Extracted records
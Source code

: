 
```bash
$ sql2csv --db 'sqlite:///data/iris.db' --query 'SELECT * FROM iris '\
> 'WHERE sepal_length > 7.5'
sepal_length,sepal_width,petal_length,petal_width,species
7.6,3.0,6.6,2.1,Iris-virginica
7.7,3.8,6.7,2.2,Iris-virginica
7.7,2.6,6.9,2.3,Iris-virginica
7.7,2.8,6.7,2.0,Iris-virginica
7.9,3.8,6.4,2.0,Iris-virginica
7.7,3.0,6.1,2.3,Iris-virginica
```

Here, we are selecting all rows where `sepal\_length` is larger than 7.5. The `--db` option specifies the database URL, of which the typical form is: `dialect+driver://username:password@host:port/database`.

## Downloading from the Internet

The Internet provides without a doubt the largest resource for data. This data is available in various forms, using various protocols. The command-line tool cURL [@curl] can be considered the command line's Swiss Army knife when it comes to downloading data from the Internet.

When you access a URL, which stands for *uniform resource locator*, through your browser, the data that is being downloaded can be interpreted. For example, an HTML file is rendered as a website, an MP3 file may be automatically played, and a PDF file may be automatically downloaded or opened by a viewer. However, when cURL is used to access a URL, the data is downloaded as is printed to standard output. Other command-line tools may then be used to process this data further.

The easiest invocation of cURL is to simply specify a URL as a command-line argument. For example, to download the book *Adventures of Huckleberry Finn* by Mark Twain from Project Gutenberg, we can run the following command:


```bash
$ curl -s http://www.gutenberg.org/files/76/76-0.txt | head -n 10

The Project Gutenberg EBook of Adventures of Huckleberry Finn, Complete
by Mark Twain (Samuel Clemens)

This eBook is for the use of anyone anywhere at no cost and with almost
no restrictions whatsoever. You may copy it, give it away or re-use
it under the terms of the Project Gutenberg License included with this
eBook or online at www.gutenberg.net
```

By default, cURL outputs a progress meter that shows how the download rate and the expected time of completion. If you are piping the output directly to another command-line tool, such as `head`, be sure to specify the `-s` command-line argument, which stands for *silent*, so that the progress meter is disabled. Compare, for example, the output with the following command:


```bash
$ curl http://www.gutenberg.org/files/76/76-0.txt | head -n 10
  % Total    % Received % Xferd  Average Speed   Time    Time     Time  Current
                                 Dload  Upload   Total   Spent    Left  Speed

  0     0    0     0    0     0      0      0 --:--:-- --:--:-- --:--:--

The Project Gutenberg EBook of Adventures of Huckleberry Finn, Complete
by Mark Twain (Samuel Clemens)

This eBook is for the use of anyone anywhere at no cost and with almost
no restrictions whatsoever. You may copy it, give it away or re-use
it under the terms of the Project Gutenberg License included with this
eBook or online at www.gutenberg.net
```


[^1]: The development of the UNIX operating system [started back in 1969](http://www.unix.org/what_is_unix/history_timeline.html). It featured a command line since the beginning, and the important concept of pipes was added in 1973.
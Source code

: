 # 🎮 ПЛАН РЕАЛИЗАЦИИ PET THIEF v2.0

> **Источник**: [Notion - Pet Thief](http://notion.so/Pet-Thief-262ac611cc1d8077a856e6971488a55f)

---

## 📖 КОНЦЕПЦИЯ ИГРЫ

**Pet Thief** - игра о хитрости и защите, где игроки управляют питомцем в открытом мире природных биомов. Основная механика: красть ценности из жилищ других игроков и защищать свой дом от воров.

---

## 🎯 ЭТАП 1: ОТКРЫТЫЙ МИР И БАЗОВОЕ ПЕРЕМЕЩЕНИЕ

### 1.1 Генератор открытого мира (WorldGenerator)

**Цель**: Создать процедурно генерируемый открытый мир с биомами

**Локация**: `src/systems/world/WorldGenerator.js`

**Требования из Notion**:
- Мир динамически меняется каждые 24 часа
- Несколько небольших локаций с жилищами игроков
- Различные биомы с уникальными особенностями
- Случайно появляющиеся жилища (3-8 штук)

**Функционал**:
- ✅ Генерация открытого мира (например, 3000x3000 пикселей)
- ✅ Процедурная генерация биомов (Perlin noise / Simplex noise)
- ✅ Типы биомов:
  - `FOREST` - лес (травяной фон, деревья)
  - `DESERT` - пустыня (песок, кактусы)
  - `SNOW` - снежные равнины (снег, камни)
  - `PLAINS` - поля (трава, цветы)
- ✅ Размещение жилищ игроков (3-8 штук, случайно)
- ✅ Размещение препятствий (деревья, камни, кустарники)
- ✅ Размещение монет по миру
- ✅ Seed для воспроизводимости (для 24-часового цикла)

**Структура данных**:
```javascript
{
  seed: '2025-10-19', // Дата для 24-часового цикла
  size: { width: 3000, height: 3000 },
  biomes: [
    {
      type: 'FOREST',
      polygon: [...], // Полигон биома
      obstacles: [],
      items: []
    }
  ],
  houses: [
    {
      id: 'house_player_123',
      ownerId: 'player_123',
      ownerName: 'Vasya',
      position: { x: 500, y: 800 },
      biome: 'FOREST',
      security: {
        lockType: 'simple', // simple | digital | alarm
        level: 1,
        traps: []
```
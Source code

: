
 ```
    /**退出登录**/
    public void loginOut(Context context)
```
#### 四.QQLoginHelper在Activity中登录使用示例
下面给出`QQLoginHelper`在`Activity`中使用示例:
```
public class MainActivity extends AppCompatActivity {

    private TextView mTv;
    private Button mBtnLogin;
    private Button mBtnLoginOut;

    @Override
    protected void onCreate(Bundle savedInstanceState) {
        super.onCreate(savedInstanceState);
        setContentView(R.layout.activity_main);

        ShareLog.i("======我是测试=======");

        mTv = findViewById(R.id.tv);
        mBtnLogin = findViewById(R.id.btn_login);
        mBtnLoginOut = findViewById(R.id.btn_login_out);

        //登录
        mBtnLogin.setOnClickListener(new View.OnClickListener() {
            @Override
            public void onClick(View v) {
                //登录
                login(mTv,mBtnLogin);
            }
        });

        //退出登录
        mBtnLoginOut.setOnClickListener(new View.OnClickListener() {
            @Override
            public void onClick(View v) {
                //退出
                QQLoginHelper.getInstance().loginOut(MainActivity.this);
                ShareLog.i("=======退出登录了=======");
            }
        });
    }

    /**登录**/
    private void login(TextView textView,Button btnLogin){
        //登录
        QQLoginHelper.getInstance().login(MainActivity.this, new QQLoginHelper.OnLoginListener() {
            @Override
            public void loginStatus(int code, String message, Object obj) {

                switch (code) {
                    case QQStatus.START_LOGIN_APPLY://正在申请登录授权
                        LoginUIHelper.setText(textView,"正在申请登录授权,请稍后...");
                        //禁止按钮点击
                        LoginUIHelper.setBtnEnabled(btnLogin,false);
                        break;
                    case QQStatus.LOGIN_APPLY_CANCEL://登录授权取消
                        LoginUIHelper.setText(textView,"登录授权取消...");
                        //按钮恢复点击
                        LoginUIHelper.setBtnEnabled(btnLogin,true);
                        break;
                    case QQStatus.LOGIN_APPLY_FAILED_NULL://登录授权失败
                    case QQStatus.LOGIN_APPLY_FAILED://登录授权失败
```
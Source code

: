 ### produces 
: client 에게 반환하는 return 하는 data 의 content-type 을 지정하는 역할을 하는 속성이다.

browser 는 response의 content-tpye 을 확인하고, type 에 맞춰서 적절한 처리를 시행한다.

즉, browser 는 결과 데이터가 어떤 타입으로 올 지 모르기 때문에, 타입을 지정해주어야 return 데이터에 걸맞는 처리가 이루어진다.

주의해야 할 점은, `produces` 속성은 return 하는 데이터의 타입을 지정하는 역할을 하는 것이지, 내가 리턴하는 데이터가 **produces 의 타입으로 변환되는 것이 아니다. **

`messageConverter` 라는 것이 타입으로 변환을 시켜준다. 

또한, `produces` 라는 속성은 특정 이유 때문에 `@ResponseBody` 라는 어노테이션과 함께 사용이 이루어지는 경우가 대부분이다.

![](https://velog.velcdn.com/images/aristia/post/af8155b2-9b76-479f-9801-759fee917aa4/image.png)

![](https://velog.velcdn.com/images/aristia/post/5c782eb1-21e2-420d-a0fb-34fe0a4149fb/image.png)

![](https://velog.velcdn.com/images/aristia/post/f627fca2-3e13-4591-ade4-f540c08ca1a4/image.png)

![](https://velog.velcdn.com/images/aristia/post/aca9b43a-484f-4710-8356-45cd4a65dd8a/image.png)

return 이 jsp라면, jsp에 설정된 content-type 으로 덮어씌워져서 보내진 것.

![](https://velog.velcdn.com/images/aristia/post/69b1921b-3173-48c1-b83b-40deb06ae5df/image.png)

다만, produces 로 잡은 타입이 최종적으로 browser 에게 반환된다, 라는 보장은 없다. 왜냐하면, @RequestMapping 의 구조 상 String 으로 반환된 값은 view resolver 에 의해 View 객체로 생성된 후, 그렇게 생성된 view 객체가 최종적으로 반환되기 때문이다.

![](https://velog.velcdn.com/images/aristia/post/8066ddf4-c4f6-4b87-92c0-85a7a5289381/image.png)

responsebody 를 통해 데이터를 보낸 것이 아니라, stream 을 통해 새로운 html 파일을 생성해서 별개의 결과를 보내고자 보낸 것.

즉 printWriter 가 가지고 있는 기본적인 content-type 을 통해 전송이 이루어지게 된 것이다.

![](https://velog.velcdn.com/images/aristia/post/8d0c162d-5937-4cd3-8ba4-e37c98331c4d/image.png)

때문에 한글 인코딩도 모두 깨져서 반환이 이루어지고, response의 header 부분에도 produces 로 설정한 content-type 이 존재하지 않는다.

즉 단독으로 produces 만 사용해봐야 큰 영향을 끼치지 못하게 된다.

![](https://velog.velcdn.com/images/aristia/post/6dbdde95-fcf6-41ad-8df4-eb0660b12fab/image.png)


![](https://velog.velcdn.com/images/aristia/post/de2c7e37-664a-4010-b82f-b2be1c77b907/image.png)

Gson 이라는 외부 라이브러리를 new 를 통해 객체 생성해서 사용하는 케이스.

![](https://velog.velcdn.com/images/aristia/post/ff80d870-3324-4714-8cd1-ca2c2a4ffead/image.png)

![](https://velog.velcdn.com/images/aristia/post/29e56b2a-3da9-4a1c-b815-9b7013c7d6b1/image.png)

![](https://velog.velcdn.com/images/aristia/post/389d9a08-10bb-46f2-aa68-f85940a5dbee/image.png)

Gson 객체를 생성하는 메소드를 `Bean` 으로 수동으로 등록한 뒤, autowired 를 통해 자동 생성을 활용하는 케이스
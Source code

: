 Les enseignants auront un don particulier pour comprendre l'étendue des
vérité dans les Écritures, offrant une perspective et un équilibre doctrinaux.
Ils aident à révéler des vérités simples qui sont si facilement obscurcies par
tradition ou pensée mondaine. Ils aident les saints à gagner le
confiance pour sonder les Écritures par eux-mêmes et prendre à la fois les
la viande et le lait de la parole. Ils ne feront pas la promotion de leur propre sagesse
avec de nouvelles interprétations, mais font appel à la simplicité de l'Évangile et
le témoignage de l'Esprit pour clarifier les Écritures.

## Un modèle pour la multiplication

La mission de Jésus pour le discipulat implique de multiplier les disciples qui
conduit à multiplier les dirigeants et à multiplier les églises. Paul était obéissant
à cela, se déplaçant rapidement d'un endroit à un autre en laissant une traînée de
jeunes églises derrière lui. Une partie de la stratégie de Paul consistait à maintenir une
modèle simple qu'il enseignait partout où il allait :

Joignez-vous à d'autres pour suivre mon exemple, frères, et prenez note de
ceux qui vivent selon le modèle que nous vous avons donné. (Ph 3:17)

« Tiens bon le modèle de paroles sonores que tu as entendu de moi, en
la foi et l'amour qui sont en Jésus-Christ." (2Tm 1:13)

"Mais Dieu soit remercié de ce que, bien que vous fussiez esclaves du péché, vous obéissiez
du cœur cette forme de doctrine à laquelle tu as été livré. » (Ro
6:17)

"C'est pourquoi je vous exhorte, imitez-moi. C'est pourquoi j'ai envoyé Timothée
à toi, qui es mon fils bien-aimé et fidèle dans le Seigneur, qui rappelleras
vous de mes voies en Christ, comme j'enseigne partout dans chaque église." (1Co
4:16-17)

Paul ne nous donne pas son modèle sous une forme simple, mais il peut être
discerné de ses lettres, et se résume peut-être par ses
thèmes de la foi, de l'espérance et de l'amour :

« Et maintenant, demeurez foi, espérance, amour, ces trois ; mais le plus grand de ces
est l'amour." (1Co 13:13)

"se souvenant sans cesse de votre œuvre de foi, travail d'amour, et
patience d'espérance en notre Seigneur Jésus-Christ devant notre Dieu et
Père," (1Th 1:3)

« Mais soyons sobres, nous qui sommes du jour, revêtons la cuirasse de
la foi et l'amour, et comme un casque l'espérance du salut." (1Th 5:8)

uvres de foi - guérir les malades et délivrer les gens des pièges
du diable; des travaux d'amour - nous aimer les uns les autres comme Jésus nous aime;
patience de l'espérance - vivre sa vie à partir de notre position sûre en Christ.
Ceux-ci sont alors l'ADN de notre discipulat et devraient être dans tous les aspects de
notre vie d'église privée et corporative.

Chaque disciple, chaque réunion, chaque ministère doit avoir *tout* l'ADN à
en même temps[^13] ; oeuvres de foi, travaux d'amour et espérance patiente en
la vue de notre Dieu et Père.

## WHAT TO DO
Each line from the top of the entries above through the line containing "## Downloading from the Internet" must be transcribed exactly, and no other line may appear.

## SOLUTION TO THIS TASK
Source code

: 
```bash
$ sql2csv --db 'sqlite:///data/iris.db' --query 'SELECT * FROM iris '\
> 'WHERE sepal_length > 7.5'
sepal_length,sepal_width,petal_length,petal_width,species
7.6,3.0,6.6,2.1,Iris-virginica
7.7,3.8,6.7,2.2,Iris-virginica
7.7,2.6,6.9,2.3,Iris-virginica
7.7,2.8,6.7,2.0,Iris-virginica
7.9,3.8,6.4,2.0,Iris-virginica
7.7,3.0,6.1,2.3,Iris-virginica
```

Here, we are selecting all rows where `sepal\_length` is larger than 7.5. The `--db` option specifies the database URL, of which the typical form is: `dialect+driver://username:password@host:port/database`.

## Downloading from the Internet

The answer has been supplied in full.